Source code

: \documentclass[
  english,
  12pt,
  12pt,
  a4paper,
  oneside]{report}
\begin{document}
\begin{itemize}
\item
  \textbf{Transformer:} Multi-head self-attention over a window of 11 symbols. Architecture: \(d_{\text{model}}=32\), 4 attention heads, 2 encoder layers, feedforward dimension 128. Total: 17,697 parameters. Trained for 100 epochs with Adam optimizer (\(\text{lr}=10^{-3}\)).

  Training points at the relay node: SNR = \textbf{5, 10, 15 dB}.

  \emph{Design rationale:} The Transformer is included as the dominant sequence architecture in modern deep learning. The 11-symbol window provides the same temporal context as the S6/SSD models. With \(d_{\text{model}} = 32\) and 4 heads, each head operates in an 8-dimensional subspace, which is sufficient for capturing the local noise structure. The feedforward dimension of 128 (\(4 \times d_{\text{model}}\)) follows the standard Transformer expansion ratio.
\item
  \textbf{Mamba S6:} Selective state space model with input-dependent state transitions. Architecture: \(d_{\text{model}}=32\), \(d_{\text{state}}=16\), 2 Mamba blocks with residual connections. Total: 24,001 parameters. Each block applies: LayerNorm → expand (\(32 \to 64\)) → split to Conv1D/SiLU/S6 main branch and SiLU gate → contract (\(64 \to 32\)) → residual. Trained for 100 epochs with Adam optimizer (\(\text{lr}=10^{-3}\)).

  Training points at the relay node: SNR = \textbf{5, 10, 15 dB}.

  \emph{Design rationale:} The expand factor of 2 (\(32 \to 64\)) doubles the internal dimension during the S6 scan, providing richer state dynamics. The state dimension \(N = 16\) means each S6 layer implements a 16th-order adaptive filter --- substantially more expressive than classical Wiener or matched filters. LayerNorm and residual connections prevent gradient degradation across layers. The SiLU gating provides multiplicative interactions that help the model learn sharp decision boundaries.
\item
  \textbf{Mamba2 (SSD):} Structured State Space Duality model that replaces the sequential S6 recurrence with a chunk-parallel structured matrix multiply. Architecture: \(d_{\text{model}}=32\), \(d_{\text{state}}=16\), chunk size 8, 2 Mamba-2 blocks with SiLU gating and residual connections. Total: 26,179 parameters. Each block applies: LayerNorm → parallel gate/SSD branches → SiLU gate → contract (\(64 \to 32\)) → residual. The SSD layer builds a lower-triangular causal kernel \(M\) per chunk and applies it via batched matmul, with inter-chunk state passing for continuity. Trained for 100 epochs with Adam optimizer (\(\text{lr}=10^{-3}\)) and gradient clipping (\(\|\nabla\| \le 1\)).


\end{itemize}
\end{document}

HOW TO COMPLETE THIS TASK » Each record must be returned exactly as it is written.

ANSWER SECTION »
Source code

: \documentclass[
  english,
  12pt,
  12pt,
  a4paper,
  oneside]{report}
\begin{document}
\begin{itemize}
\item
  \textbf{Transformer:} Multi-head self-attention over a window of 11 symbols. Architecture: \(d_{\text{model}}=32\), 4 attention heads, 2 encoder layers, feedforward dimension 128. Total: 17,697 parameters. Trained for 100 epochs with Adam optimizer (\(\text{lr}=10^{-3}\)).

  Training points at the relay node: SNR = \textbf{5, 10, 15 dB}.

  \emph{Design rationale:} The Transformer is included as the dominant sequence architecture in modern deep learning. The 11-symbol window provides the same temporal context as the S6/SSD models. With \(d_{\text{model}} = 32\) and 4 heads, each head operates in an 8-dimensional subspace, which is sufficient for capturing the local noise structure. The feedforward dimension of 128 (\(4 \times d_{\text{model}}\)) follows the standard Transformer expansion ratio.
\item
  \textbf{Mamba S6:} Selective state space model with input-dependent state transitions. Architecture: \(d_{\text{model}}=32\), \(d_{\text{state}}=16\), 2 Mamba blocks with residual connections. Total: 24,001 parameters. Each block applies: LayerNorm → expand (\(32 \to 64\)) → split to Conv1D/SiLU/S6 main branch and SiLU gate → contract (\(64 \to 32\)) → residual. Trained for 100 epochs with Adam optimizer (\(\text{lr}=10^{-3}\)).

  Training points at the relay node: SNR = \textbf{5, 10, 15 dB}.

  \emph{Design rationale:} The expand factor of 2 (\(32 \to 64\)) doubles the internal dimension during the S6 scan, providing richer state dynamics. The state dimension \(N = 16\) means each S6 layer implements a 16th-order adaptive filter --- substantially more expressive than classical Wiener or matched filters. LayerNorm and residual connections prevent gradient degradation across layers. The SiLU gating provides multiplicative interactions that help the model learn sharp decision boundaries.
\item
  \textbf{Mamba2 (SSD):} Structured State Space Duality model that replaces the sequential S6 recurrence with a chunk-parallel structured matrix multiply. Architecture: \(d_{\text{model}}=32\), \(d_{\text{state}}=16\), chunk size 8, 2 Mamba-2 blocks with SiLU gating and residual connections. Total: 26,179 parameters. Each block applies: LayerNorm → parallel gate/SSD branches → SiLU gate → contract (\(64 \to 32\)) → residual. The SSD layer builds a lower-triangular causal kernel \(M\) per chunk and applies it via batched matmul, with inter-chunk state passing for continuity. Trained for 100 epochs with Adam optimizer (\(\text{lr}=10^{-3}\)) and gradient clipping (\(\|\nabla\| \le 1\)).


\end{itemize}
\end{document}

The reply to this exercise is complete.